Where a line holds the word "invariant", copy that line from the data below.

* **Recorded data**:
- - - - -

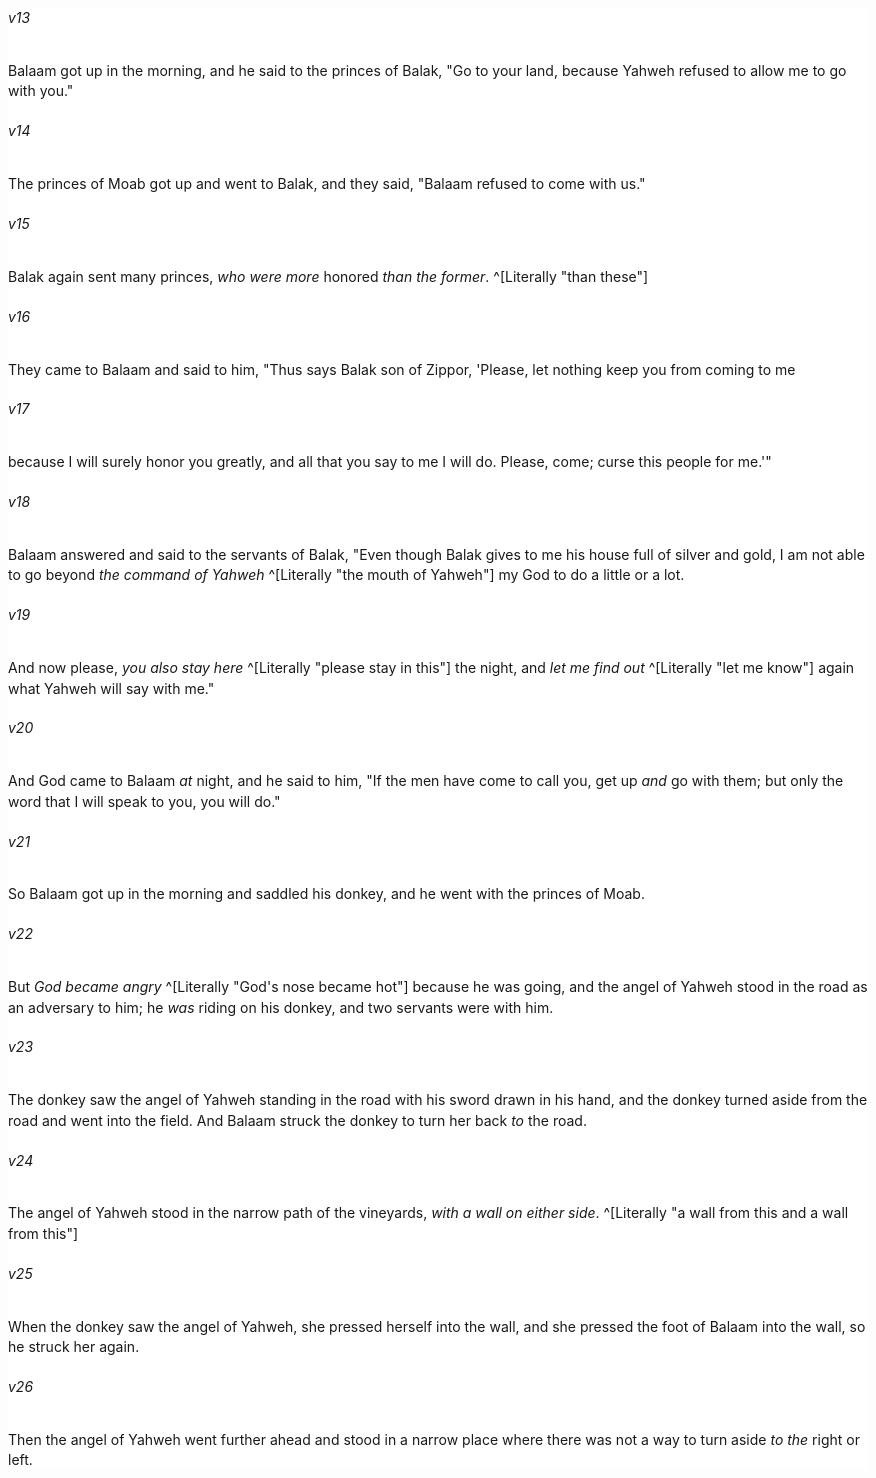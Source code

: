 ###### v13
Balaam got up in the morning, and he said to the princes of Balak, "Go to your land, because Yahweh refused to allow me to go with you."

###### v14
The princes of Moab got up and went to Balak, and they said, "Balaam refused to come with us."

###### v15
Balak again sent many princes, _who were more_ honored _than the former_. ^[Literally "than these"]

###### v16
They came to Balaam and said to him, "Thus says Balak son of Zippor, 'Please, let nothing keep you from coming to me

###### v17
because I will surely honor you greatly, and all that you say to me I will do. Please, come; curse this people for me.'"

###### v18
Balaam answered and said to the servants of Balak, "Even though Balak gives to me his house full of silver and gold, I am not able to go beyond _the command of Yahweh_ ^[Literally "the mouth of Yahweh"] my God to do a little or a lot.

###### v19
And now please, _you also stay here_ ^[Literally "please stay in this"] the night, and _let me find out_ ^[Literally "let me know"] again what Yahweh will say with me."

###### v20
And God came to Balaam _at_ night, and he said to him, "If the men have come to call you, get up _and_ go with them; but only the word that I will speak to you, you will do."

###### v21
So Balaam got up in the morning and saddled his donkey, and he went with the princes of Moab.

###### v22
But _God became angry_ ^[Literally "God's nose became hot"] because he was going, and the angel of Yahweh stood in the road as an adversary to him; he _was_ riding on his donkey, and two servants were with him.

###### v23
The donkey saw the angel of Yahweh standing in the road with his sword drawn in his hand, and the donkey turned aside from the road and went into the field. And Balaam struck the donkey to turn her back _to_ the road.

###### v24
The angel of Yahweh stood in the narrow path of the vineyards, _with_ _a wall on either side_. ^[Literally "a wall from this and a wall from this"]

###### v25
When the donkey saw the angel of Yahweh, she pressed herself into the wall, and she pressed the foot of Balaam into the wall, so he struck her again.

###### v26
Then the angel of Yahweh went further ahead and stood in a narrow place where there was not a way to turn aside _to the_ right or left.
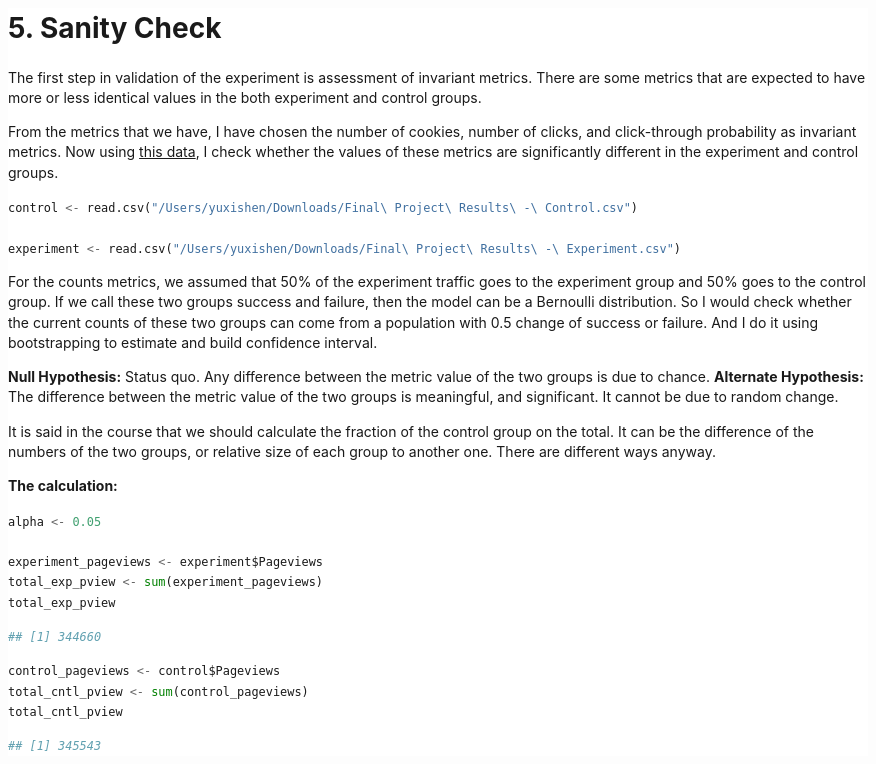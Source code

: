 # 5. Sanity Check

The first step in validation of the experiment is assessment of invariant metrics. There are some metrics that are expected to have more or less identical values in the both experiment and control groups.

From the metrics that we have, I have chosen the number of cookies, number of clicks, and click-through probability as invariant metrics. Now using  [this data](https://www.google.com), I check whether the values of these metrics are significantly different in the experiment and control groups.


```python
control <- read.csv("/Users/yuxishen/Downloads/Final\ Project\ Results\ -\ Control.csv")

experiment <- read.csv("/Users/yuxishen/Downloads/Final\ Project\ Results\ -\ Experiment.csv")

```

For the counts metrics, we assumed that 50% of the experiment traffic goes to the experiment group and 50% goes to the control group. If we call these two groups success and failure, then the model can be a Bernoulli distribution. So I would check whether the current counts of these two groups can come from a population with 0.5 change of success or failure. And I do it using bootstrapping to estimate and build confidence interval.

**Null Hypothesis:** Status quo. Any difference between the metric value of the two groups is due to chance. 
**Alternate Hypothesis:** The difference between the metric value of the two groups is meaningful, and significant. It cannot be due to random change.

It is said in the course that we should calculate the fraction of the control group on the total. It can be the difference of the numbers of the two groups, or relative size of each group to another one. There are different ways anyway.

**The calculation:**

```python
alpha <- 0.05

experiment_pageviews <- experiment$Pageviews
total_exp_pview <- sum(experiment_pageviews)
total_exp_pview
```

```python
## [1] 344660
```

```python
control_pageviews <- control$Pageviews
total_cntl_pview <- sum(control_pageviews)
total_cntl_pview
```

```python
## [1] 345543
```
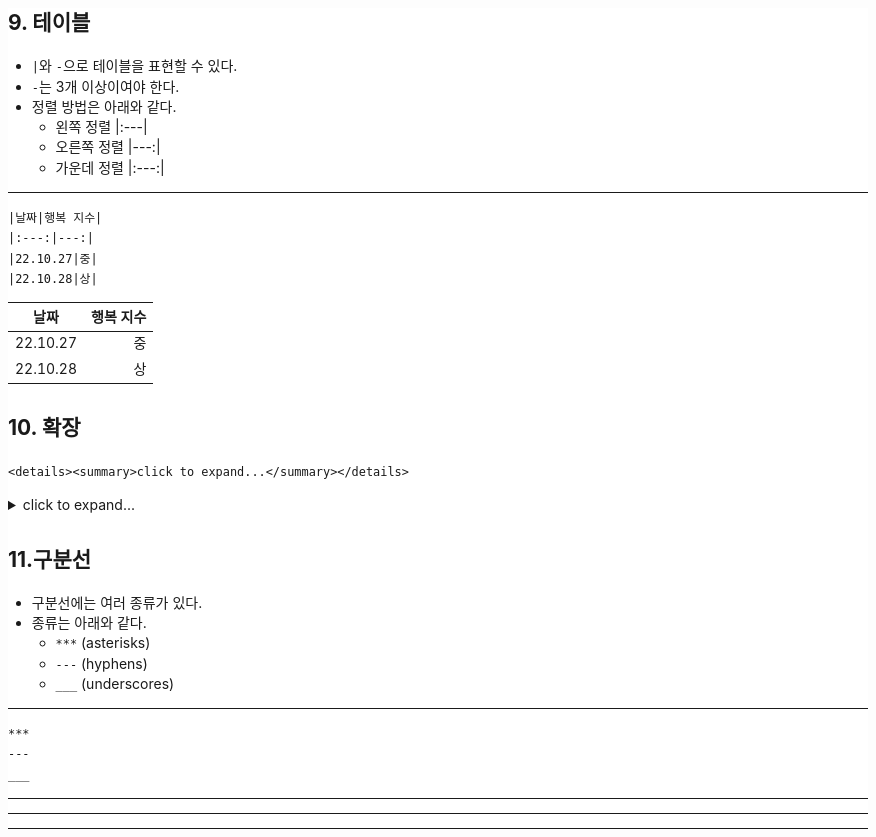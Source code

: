 ## 9. 테이블
- `|`와 `-`으로 테이블을 표현할 수 있다.
- `-`는 3개 이상이여야 한다.
- 정렬 방법은 아래와 같다.
    - 왼쪽 정렬 \|:---\|
    - 오른쪽 정렬 \|---:\|
    - 가운데 정렬 \|:---:\|  

***
```
|날짜|행복 지수|
|:---:|---:|
|22.10.27|중|
|22.10.28|상|
```  

|날짜|행복 지수|
|:---:|---:|
|22.10.27|중|
|22.10.28|상|

## 10. 확장
```
<details><summary>click to expand...</summary></details>
```  
<details><summary>click to expand...</summary></details>

## 11.구분선
- 구분선에는 여러 종류가 있다.
- 종류는 아래와 같다.
    - `***` (asterisks)
    - `---` (hyphens)
    - `___` (underscores)
  
***
```
***
---
___
```  
***
---
___
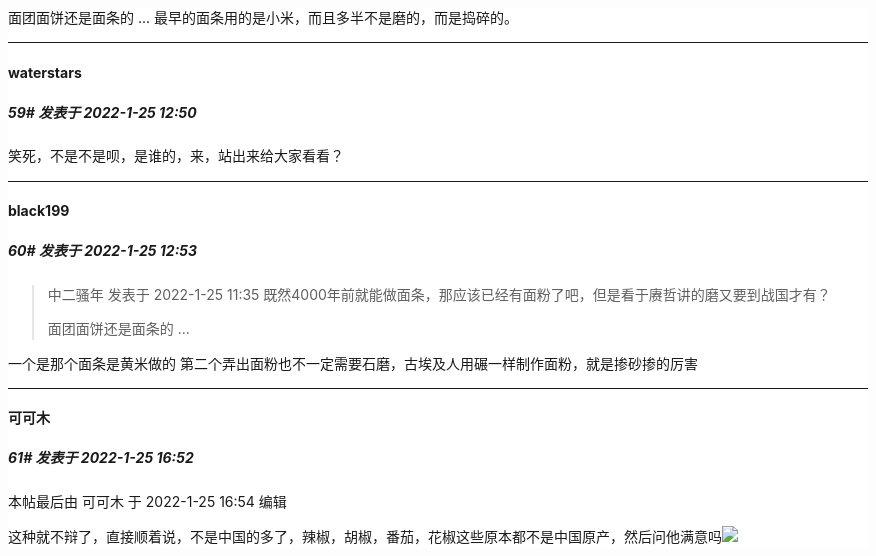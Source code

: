 面团面饼还是面条的 ...</blockquote>
最早的面条用的是小米，而且多半不是磨的，而是捣碎的。

*****

####  waterstars  
##### 59#       发表于 2022-1-25 12:50

笑死，不是不是呗，是谁的，来，站出来给大家看看？

*****

####  black199  
##### 60#       发表于 2022-1-25 12:53

<blockquote>中二骚年 发表于 2022-1-25 11:35
既然4000年前就能做面条，那应该已经有面粉了吧，但是看于赓哲讲的磨又要到战国才有？

面团面饼还是面条的 ...</blockquote>
一个是那个面条是黄米做的 第二个弄出面粉也不一定需要石磨，古埃及人用碾一样制作面粉，就是掺砂掺的厉害



*****

####  可可木  
##### 61#       发表于 2022-1-25 16:52

 本帖最后由 可可木 于 2022-1-25 16:54 编辑 

这种就不辩了，直接顺着说，不是中国的多了，辣椒，胡椒，番茄，花椒这些原本都不是中国原产，然后问他满意吗<img src="https://static.saraba1st.com/image/smiley/face2017/067.png" referrerpolicy="no-referrer">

- - - - -

* **SOLVED PROBLEM**:
The first step in validation of the experiment is assessment of invariant metrics. There are some metrics that are expected to have more or less identical values in the both experiment and control groups.
From the metrics that we have, I have chosen the number of cookies, number of clicks, and click-through probability as invariant metrics. Now using  [this data](https://www.google.com), I check whether the values of these metrics are significantly different in the experiment and control groups.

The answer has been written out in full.